The Amshen organization in Armenia, which unites the Khemshils
there, decided to appeal to the Russian ambassador there to have Moscow to
help out. But neither they nor the Khemshils in Krasnodar appear to be very
optimistic about their chances for success via this channel.
Indeed, they suspect, according to the words of the appeal
published by Regnum, that „by such actions, the representatives of the Main
Administration of the Federal Registration Service for Krasnodar kray are
creating a precedent for the appearance of yet another people who left
Russia as political refugees' and thus lack rights that other residents
have.
And one indication of the level of their despair is the fact
that the Khemshils of Krasnodar kray are even now working with the
International Migration Organization to organize their resettlement to the
United States just as the IMO is currently working toward for Meskhetian
Turks and Kurmandzh-Kurds living in the Kuban region.
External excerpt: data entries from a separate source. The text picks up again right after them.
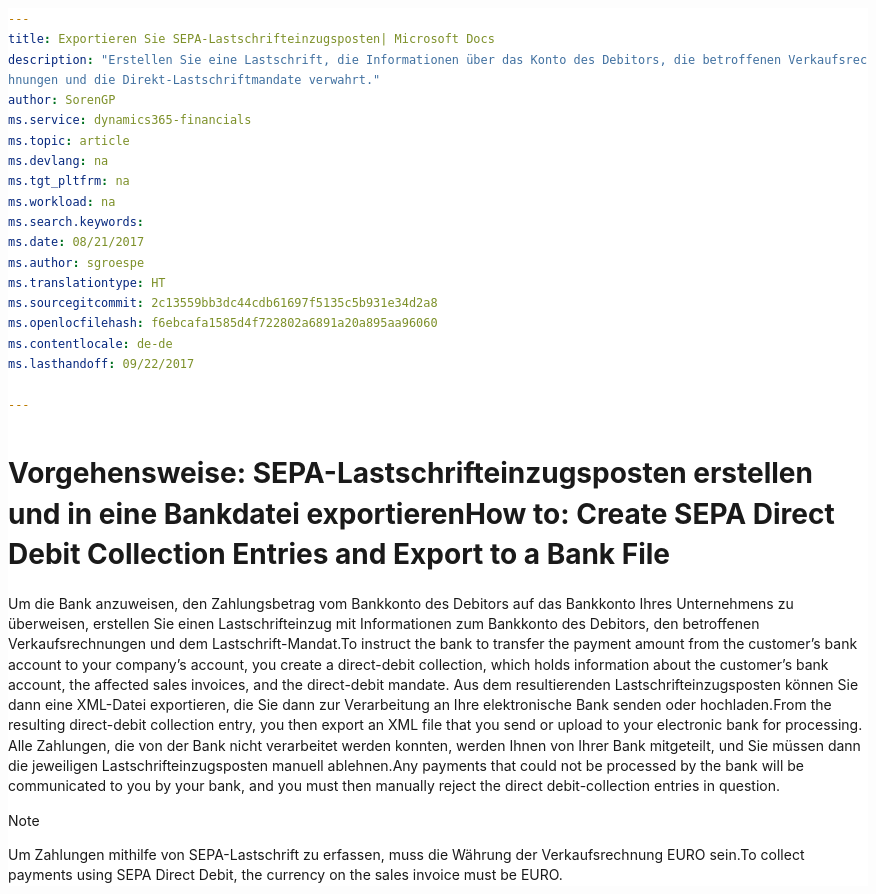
 ```yaml
---
title: Exportieren Sie SEPA-Lastschrifteinzugsposten| Microsoft Docs
description: "Erstellen Sie eine Lastschrift, die Informationen über das Konto des Debitors, die betroffenen Verkaufsrechnungen und die Direkt-Lastschriftmandate verwahrt."
author: SorenGP
ms.service: dynamics365-financials
ms.topic: article
ms.devlang: na
ms.tgt_pltfrm: na
ms.workload: na
ms.search.keywords: 
ms.date: 08/21/2017
ms.author: sgroespe
ms.translationtype: HT
ms.sourcegitcommit: 2c13559bb3dc44cdb61697f5135c5b931e34d2a8
ms.openlocfilehash: f6ebcafa1585d4f722802a6891a20a895aa96060
ms.contentlocale: de-de
ms.lasthandoff: 09/22/2017

---
```

# <a name="how-to-create-sepa-direct-debit-collection-entries-and-export-to-a-bank-file"></a><span data-ttu-id="cd2aa-103">Vorgehensweise: SEPA-Lastschrifteinzugsposten erstellen und in eine Bankdatei exportieren</span><span class="sxs-lookup"><span data-stu-id="cd2aa-103">How to: Create SEPA Direct Debit Collection Entries and Export to a Bank File</span></span>
<span data-ttu-id="cd2aa-104">Um die Bank anzuweisen, den Zahlungsbetrag vom Bankkonto des Debitors auf das Bankkonto Ihres Unternehmens zu überweisen, erstellen Sie einen Lastschrifteinzug mit Informationen zum Bankkonto des Debitors, den betroffenen Verkaufsrechnungen und dem Lastschrift-Mandat.</span><span class="sxs-lookup"><span data-stu-id="cd2aa-104">To instruct the bank to transfer the payment amount from the customer’s bank account to your company’s account, you create a direct-debit collection, which holds information about the customer’s bank account, the affected sales invoices, and the direct-debit mandate.</span></span> <span data-ttu-id="cd2aa-105">Aus dem resultierenden Lastschrifteinzugsposten können Sie dann eine XML-Datei exportieren, die Sie dann zur Verarbeitung an Ihre elektronische Bank senden oder hochladen.</span><span class="sxs-lookup"><span data-stu-id="cd2aa-105">From the resulting direct-debit collection entry, you then export an XML file that you send or upload to your electronic bank for processing.</span></span> <span data-ttu-id="cd2aa-106">Alle Zahlungen, die von der Bank nicht verarbeitet werden konnten, werden Ihnen von Ihrer Bank mitgeteilt, und Sie müssen dann die jeweiligen Lastschrifteinzugsposten manuell ablehnen.</span><span class="sxs-lookup"><span data-stu-id="cd2aa-106">Any payments that could not be processed by the bank will be communicated to you by your bank, and you must then manually reject the direct debit-collection entries in question.</span></span>  

> [!NOTE]  
>  <span data-ttu-id="cd2aa-107">Um Zahlungen mithilfe von SEPA-Lastschrift zu erfassen, muss die Währung der Verkaufsrechnung EURO sein.</span><span class="sxs-lookup"><span data-stu-id="cd2aa-107">To collect payments using SEPA Direct Debit, the currency on the sales invoice must be EURO.</span></span>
Should the Armenian Muslims of Krasnodar in fact emgrate to the
United States, that would be only the latest twist in their complicated
history. For more background on this group and its problems, see the report
on the status of ethnic minorities in Krasnodar at
http://www.kavkaz-uzel.ru/print/analytics/id/592494.html.
Armenians who converted to Islam called themselves „Amshinli'
(„Amshentsy'), and those of them living in Central Asia and the Russian
Federation, identify themselves as „Emshil' - which according to the rules
of Russian phonetics becomes „Khemshil.'
According to the Kars peace treaty of 1921, several villages in
Khopsk kray where the Khamshils lived were joined to Adzharia in what is now
Georgia. Then in 1944, Stalin deported them along with other groups in the
region to Kazakhstan and Kyrgyzstan from which they returned only in the
late 1950s.
Since that time, some 1500 Armenian-speaking Sunni Muslims have
been living in the Apsheron and Belorechensk districts of Krasnoyarsk kray,
perhaps their last stop on the territory of what was once the Russian Empire
and the Soviet Union before they move on to the United States.